• Open Access

Comparison of Four Refractometers for the Investigation of the Passive Transfer in Beef Calves


Corresponding author: Dr S. Vandeputte, DMV, MSc, Clinic for Ruminants, Clinical Department of Production Animals, Faculty of Veterinary Medicine, University of Liege, Boulevard de Colonster, 20, B42, B-4000 Liege, Belgium; e-mail: svandeputte@ulg.ac.be.



Failure of passive transfer (FPT) in beef calves can be detected by refractometry. Nevertheless, different models of refractometers are available, and few studies compare them for the detection of FPT.


To compare the accuracy of 4 different refractometers for measuring serum total protein concentrations in comparison with results obtained by the biuret method and, based on the serum IgG threshold of 1,600 mg/mL, to determine, for each refractometer, the optimal serum protein concentration's lowest threshold for successful passive transfer.
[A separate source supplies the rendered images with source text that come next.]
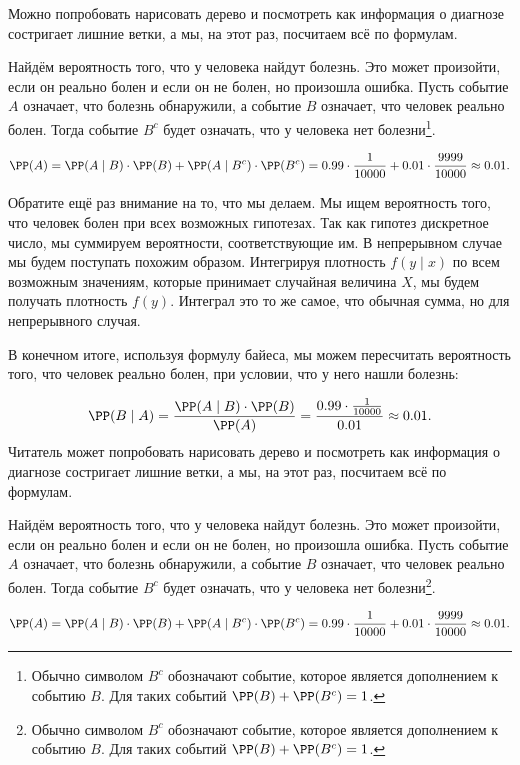 \documentclass[12pt, a4paper, oneside]{article}
\begin{document}
\begin{sol}
Можно попробовать нарисовать дерево и посмотреть как информация о диагнозе состригает лишние ветки, а мы, на этот раз, посчитаем всё по формулам.

Найдём вероятность того, что у человека найдут болезнь. Это может произойти, если он реально болен и если он не болен, но произошла ошибка.  Пусть событие $A$ означает, что болезнь обнаружили, а событие $B$ означает, что человек реально болен.  Тогда событие $B^{c}$ будет означать, что у человека нет болезни\footnote{Обычно символом $B^c$ обозначают событие, которое является дополнением к событию $B$. Для таких событий $\PP(B) + \PP(B^c) = 1$.}. 

\begin{multline*}
\PP(A)  = \PP(A\mid B) \cdot \PP(B) + \PP(A \mid B^{c})  \cdot \PP(B^{c})  = 0.99 \cdot \frac{1}{10000} + 0.01 \cdot \frac{9999}{10000} \approx 0.01.
\end{multline*}

Обратите ещё раз внимание на то, что мы делаем. Мы ищем вероятность того, что человек болен при всех возможных гипотезах. Так как гипотез дискретное число, мы суммируем вероятности, соответствующие им.  В непрерывном случае мы будем поступать похожим образом.  Интегрируя плотность $f(y \mid x)$ по всем возможным значениям, которые принимает случайная величина $X$, мы будем получать плотность $f(y)$. Интеграл это то же самое, что обычная сумма, но для непрерывного случая.

В конечном итоге, используя формулу байеса, мы можем пересчитать вероятность того, что человек реально болен, при условии, что у него нашли болезнь:

\[  \PP(B \mid A) = \frac{ \PP(A \mid B)\cdot \PP(B) }{\PP(A)}  = \frac{0.99 \cdot \frac{1}{10000}}{0.01} \approx 0.01. \]Читатель может попробовать нарисовать дерево и посмотреть как информация о диагнозе состригает лишние ветки, а мы, на этот раз, посчитаем всё по формулам.

Найдём вероятность того, что у человека найдут болезнь. Это может произойти, если он реально болен и если он не болен, но произошла ошибка.  Пусть событие $A$ означает, что болезнь обнаружили, а событие $B$ означает, что человек реально болен.  Тогда событие $B^{c}$ будет означать, что у человека нет болезни\footnote{Обычно символом $B^c$ обозначают событие, которое является дополнением к событию $B$. Для таких событий $\PP(B) + \PP(B^c) = 1$.}. 

\begin{multline*}
\PP(A)  = \PP(A\mid B) \cdot \PP(B) + \PP(A \mid B^{c})  \cdot \PP(B^{c})  = 0.99 \cdot \frac{1}{10000} + 0.01 \cdot \frac{9999}{10000} \approx 0.01.
\end{multline*}


\end{sol}
\end{document}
One hundred and eight healthy beef calves, 3–8 days of age.


Observational study. The concentrations of serum total proteins were determined with 4 different models of refractometers and compared with the biuret method by a Bland–Altman statistical method. The optimal serum protein concentration's lowest threshold for successful passive transfer was determined for each refractometer by receiver operating characteristic (ROC) analysis. In addition, the serum immunoglobulin G (IgG) concentration was compared with the serum gamma-glutamyl transferase (γ-GT) activity and with the total immunoglobulin concentration.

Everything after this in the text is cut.